• **EXERCISE GOAL**
From the records below, output exactly the lines running from the line containing "为什么这个地方要使用这个方法呢，或者说为什么要引入e，不直接除以呢。" through the line containing "3. 可以处理高维数据：逻辑", and no others.

• **DATA SUPPLIED**
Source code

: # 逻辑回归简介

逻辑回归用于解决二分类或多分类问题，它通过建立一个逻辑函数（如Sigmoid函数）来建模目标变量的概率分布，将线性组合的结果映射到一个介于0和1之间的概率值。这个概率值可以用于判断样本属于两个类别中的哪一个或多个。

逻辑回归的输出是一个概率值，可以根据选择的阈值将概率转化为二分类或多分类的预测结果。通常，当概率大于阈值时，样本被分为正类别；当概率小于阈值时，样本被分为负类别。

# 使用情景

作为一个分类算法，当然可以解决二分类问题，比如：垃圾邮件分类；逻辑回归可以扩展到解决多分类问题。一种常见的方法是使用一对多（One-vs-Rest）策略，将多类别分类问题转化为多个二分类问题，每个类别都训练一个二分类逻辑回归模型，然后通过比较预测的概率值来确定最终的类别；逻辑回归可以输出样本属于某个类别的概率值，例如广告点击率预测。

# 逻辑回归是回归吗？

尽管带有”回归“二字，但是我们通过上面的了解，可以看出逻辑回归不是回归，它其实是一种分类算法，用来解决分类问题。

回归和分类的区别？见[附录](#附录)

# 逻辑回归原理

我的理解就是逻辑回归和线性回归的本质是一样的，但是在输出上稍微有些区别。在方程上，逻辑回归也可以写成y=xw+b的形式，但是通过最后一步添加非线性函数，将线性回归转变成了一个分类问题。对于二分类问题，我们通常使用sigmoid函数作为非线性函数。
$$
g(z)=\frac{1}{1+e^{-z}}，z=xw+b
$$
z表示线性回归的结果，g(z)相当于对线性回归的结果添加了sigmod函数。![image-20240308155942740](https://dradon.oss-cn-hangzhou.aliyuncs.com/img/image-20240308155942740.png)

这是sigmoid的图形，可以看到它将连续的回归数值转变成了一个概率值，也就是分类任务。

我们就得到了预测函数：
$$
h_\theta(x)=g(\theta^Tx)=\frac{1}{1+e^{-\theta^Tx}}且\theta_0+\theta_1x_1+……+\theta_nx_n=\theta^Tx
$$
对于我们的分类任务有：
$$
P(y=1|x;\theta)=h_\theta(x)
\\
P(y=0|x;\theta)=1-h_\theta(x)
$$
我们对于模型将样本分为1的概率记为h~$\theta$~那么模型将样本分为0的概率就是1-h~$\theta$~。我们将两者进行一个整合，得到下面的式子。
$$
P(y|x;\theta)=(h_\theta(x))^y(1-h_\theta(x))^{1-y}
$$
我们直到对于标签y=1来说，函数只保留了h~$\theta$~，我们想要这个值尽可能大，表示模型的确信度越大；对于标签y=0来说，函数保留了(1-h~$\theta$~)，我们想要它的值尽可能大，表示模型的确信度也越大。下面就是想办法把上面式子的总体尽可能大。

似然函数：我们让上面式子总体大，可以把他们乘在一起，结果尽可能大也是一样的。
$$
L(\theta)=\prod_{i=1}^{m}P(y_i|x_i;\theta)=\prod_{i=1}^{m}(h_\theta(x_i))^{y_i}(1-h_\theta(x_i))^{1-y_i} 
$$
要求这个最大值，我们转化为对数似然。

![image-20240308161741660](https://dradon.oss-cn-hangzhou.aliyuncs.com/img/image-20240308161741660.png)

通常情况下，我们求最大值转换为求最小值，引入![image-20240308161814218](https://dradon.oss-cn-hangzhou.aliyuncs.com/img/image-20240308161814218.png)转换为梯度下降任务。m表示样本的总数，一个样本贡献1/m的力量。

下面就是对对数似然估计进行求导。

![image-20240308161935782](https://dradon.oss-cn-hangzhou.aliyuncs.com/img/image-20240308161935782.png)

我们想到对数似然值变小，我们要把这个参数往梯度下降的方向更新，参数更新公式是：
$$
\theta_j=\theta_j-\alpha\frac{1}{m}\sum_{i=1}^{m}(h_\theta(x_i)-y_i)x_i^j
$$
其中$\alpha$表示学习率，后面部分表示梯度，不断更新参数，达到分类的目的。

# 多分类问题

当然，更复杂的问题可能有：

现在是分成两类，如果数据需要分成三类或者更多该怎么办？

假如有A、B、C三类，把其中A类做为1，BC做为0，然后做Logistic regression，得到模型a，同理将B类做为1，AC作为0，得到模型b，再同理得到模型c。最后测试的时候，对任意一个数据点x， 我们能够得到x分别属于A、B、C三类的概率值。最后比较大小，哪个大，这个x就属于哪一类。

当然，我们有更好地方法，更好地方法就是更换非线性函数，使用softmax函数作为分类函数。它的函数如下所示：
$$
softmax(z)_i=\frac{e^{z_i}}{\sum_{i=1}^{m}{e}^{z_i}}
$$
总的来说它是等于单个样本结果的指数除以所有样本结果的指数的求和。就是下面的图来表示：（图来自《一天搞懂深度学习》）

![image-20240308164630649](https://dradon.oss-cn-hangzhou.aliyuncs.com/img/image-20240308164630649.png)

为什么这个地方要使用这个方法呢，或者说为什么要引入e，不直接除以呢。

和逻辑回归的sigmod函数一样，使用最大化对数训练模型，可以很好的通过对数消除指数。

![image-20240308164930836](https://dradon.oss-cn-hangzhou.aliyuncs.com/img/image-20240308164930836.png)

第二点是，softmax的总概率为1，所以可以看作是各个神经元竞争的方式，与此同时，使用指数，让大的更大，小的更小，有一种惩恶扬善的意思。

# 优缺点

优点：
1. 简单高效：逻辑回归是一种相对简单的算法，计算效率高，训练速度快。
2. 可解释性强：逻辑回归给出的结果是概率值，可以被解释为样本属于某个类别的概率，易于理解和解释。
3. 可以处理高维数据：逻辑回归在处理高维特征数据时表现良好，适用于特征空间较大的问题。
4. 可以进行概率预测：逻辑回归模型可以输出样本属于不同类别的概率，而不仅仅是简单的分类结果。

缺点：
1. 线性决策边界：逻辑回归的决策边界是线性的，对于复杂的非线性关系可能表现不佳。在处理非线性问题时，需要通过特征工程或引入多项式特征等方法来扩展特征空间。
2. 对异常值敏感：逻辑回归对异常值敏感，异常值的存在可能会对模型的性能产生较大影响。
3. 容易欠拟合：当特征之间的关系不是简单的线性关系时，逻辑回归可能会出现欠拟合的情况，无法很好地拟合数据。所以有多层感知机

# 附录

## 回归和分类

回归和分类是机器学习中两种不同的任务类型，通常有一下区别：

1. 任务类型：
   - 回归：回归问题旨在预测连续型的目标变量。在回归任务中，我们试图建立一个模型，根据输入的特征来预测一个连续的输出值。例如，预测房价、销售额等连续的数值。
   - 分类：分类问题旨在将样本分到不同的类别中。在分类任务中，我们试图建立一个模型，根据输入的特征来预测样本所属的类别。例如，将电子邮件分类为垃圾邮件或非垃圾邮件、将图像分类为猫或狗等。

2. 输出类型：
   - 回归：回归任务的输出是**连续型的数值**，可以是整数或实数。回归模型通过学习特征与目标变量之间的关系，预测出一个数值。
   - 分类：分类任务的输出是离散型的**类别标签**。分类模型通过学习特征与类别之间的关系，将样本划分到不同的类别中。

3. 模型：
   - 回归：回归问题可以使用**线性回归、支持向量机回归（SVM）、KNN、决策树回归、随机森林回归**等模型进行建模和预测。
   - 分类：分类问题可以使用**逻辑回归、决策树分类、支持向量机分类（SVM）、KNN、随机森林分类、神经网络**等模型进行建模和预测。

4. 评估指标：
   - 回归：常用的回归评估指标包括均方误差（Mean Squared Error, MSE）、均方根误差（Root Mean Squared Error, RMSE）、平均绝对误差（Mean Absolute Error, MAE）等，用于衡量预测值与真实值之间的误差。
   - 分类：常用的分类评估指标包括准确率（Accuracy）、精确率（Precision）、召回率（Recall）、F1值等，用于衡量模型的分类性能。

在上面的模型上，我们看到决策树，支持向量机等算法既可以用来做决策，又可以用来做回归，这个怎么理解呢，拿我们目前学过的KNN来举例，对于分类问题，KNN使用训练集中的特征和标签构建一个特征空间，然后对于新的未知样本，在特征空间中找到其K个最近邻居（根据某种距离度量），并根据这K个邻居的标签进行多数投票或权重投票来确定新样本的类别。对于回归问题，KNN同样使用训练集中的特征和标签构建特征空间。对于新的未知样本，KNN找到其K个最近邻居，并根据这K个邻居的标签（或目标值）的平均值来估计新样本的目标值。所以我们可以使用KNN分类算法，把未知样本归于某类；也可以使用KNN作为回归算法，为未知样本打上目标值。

• **SOLVED PROBLEM**
为什么这个地方要使用这个方法呢，或者说为什么要引入e，不直接除以呢。

和逻辑回归的sigmod函数一样，使用最大化对数训练模型，可以很好的通过对数消除指数。

![image-20240308164930836](https://dradon.oss-cn-hangzhou.aliyuncs.com/img/image-20240308164930836.png)

第二点是，softmax的总概率为1，所以可以看作是各个神经元竞争的方式，与此同时，使用指数，让大的更大，小的更小，有一种惩恶扬善的意思。

# 优缺点

优点：
1. 简单高效：逻辑回归是一种相对简单的算法，计算效率高，训练速度快。
2. 可解释性强：逻辑回归给出的结果是概率值，可以被解释为样本属于某个类别的概率，易于理解和解释。
3. 可以处理高维数据：逻辑回归在处理高维特征数据时表现良好，适用于特征空间较大的问题。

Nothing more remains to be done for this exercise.